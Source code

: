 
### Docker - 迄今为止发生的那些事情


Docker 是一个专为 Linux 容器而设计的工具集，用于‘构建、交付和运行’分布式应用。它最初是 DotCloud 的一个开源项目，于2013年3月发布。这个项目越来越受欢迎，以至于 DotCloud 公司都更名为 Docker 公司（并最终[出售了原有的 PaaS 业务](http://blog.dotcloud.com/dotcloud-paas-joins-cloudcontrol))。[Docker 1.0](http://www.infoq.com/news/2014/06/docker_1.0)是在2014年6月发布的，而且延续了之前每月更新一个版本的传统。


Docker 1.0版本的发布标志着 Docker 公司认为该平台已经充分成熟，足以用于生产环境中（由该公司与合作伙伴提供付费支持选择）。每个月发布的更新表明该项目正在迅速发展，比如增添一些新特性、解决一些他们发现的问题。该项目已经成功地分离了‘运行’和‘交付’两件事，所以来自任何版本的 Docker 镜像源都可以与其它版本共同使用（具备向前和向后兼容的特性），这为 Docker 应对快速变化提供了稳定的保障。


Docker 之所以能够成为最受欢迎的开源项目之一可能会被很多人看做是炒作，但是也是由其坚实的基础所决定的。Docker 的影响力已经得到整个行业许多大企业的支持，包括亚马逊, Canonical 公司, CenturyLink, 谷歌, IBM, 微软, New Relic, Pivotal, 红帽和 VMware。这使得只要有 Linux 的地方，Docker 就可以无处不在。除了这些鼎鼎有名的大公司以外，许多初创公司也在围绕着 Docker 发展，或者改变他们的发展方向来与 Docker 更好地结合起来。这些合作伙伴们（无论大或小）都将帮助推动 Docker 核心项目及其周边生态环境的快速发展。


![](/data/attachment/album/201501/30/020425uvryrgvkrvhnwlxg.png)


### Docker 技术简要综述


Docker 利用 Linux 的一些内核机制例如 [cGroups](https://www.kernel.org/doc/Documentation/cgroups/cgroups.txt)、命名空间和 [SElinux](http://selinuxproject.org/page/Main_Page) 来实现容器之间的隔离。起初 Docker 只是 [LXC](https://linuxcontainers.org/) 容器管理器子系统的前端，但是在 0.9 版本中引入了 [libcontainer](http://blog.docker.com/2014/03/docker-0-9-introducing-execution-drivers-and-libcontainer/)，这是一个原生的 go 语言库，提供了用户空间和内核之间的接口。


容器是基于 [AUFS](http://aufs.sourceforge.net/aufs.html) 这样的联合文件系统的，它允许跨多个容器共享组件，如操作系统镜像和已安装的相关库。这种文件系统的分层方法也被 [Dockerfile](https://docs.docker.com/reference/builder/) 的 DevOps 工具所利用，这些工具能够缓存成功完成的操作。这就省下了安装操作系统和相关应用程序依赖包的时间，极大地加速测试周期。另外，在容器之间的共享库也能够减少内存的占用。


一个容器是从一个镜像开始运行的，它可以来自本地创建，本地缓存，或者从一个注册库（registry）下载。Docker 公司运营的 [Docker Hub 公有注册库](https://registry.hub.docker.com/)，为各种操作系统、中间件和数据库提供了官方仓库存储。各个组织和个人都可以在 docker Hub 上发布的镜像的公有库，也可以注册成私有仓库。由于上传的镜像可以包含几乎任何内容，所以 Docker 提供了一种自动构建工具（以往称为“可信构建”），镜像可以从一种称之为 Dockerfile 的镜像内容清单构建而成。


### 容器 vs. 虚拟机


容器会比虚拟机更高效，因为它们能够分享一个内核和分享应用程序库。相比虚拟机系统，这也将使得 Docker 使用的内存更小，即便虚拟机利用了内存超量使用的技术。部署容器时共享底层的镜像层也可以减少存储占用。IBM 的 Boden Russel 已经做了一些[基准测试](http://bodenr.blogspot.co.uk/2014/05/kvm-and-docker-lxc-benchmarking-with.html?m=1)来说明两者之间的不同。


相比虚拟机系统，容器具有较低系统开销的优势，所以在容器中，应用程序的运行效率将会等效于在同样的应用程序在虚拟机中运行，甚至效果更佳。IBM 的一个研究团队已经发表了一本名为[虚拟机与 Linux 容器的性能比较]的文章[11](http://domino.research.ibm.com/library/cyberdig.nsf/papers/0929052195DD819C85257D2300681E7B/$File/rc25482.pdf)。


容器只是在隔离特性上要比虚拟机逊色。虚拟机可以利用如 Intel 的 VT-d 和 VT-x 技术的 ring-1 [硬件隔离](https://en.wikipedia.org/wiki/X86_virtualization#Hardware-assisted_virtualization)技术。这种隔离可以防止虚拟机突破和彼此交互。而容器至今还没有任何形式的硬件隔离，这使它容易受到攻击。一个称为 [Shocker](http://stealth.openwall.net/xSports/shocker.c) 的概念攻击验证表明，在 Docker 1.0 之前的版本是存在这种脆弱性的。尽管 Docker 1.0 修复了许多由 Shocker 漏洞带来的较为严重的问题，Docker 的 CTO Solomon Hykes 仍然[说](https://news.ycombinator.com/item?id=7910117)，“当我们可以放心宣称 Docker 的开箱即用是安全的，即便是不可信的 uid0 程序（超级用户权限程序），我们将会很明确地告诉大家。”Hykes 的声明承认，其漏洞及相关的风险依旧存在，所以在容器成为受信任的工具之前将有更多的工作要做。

◇ ◇ ◇ ◇ ◇ ◇ ◇

* Your assignment
Lines in the records that hold the word "html" are to be counted; give only the total.

* Finished exercise
2